Source records
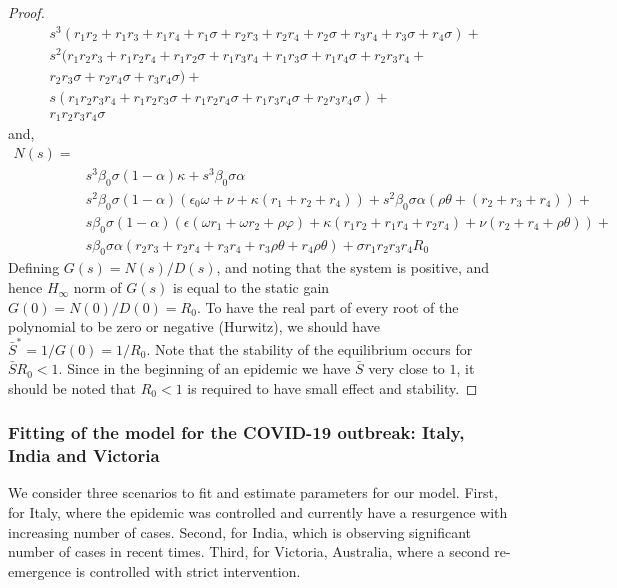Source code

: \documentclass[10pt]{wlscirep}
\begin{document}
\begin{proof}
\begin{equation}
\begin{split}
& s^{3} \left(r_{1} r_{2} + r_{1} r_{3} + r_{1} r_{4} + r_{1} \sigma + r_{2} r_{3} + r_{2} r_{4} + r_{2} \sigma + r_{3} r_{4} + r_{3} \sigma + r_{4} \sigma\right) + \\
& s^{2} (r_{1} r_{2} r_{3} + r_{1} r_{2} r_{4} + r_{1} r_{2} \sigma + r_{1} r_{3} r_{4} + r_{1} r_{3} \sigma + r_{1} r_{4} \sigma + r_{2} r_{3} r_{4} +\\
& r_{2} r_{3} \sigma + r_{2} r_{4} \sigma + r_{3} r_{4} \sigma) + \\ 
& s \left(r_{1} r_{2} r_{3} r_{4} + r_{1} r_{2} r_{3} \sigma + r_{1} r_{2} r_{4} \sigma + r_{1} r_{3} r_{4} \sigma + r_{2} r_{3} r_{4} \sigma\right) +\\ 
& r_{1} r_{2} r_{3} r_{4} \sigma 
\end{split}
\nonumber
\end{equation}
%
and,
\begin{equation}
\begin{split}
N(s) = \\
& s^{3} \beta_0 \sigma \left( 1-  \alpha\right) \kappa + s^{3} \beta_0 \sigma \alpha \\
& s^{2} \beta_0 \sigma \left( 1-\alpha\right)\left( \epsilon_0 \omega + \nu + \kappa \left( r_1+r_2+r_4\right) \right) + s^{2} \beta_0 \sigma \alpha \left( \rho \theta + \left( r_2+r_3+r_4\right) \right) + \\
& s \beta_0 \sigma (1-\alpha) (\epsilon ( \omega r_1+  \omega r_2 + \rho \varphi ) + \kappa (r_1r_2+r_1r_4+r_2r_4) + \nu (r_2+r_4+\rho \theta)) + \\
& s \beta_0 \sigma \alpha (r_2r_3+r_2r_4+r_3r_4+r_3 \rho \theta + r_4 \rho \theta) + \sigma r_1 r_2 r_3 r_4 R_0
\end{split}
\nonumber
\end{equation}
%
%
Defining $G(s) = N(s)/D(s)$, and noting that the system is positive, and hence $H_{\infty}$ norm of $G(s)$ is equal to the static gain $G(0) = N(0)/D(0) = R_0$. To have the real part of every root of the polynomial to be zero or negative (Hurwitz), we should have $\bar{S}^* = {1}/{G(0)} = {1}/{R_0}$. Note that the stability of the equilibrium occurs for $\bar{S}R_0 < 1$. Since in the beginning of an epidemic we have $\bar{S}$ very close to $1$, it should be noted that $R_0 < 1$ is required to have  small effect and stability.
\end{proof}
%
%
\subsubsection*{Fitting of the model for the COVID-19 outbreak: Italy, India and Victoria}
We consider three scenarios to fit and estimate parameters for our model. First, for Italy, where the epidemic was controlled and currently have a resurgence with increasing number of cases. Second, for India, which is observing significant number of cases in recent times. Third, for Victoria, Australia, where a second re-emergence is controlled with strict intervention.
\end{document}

Exercise description >> Copy out every line above, word for word, minus images.

Result below >>
Source code

: \documentclass[10pt]{wlscirep}
\begin{document}
\begin{proof}
\begin{equation}
\begin{split}
& s^{3} \left(r_{1} r_{2} + r_{1} r_{3} + r_{1} r_{4} + r_{1} \sigma + r_{2} r_{3} + r_{2} r_{4} + r_{2} \sigma + r_{3} r_{4} + r_{3} \sigma + r_{4} \sigma\right) + \\
& s^{2} (r_{1} r_{2} r_{3} + r_{1} r_{2} r_{4} + r_{1} r_{2} \sigma + r_{1} r_{3} r_{4} + r_{1} r_{3} \sigma + r_{1} r_{4} \sigma + r_{2} r_{3} r_{4} +\\
& r_{2} r_{3} \sigma + r_{2} r_{4} \sigma + r_{3} r_{4} \sigma) + \\ 
& s \left(r_{1} r_{2} r_{3} r_{4} + r_{1} r_{2} r_{3} \sigma + r_{1} r_{2} r_{4} \sigma + r_{1} r_{3} r_{4} \sigma + r_{2} r_{3} r_{4} \sigma\right) +\\ 
& r_{1} r_{2} r_{3} r_{4} \sigma 
\end{split}
\nonumber
\end{equation}
%
and,
\begin{equation}
\begin{split}
N(s) = \\
& s^{3} \beta_0 \sigma \left( 1-  \alpha\right) \kappa + s^{3} \beta_0 \sigma \alpha \\
& s^{2} \beta_0 \sigma \left( 1-\alpha\right)\left( \epsilon_0 \omega + \nu + \kappa \left( r_1+r_2+r_4\right) \right) + s^{2} \beta_0 \sigma \alpha \left( \rho \theta + \left( r_2+r_3+r_4\right) \right) + \\
& s \beta_0 \sigma (1-\alpha) (\epsilon ( \omega r_1+  \omega r_2 + \rho \varphi ) + \kappa (r_1r_2+r_1r_4+r_2r_4) + \nu (r_2+r_4+\rho \theta)) + \\
& s \beta_0 \sigma \alpha (r_2r_3+r_2r_4+r_3r_4+r_3 \rho \theta + r_4 \rho \theta) + \sigma r_1 r_2 r_3 r_4 R_0
\end{split}
\nonumber
\end{equation}
%
%
Defining $G(s) = N(s)/D(s)$, and noting that the system is positive, and hence $H_{\infty}$ norm of $G(s)$ is equal to the static gain $G(0) = N(0)/D(0) = R_0$. To have the real part of every root of the polynomial to be zero or negative (Hurwitz), we should have $\bar{S}^* = {1}/{G(0)} = {1}/{R_0}$. Note that the stability of the equilibrium occurs for $\bar{S}R_0 < 1$. Since in the beginning of an epidemic we have $\bar{S}$ very close to $1$, it should be noted that $R_0 < 1$ is required to have  small effect and stability.
\end{proof}
%
%
\subsubsection*{Fitting of the model for the COVID-19 outbreak: Italy, India and Victoria}
We consider three scenarios to fit and estimate parameters for our model. First, for Italy, where the epidemic was controlled and currently have a resurgence with increasing number of cases. Second, for India, which is observing significant number of cases in recent times. Third, for Victoria, Australia, where a second re-emergence is controlled with strict intervention.
\end{document}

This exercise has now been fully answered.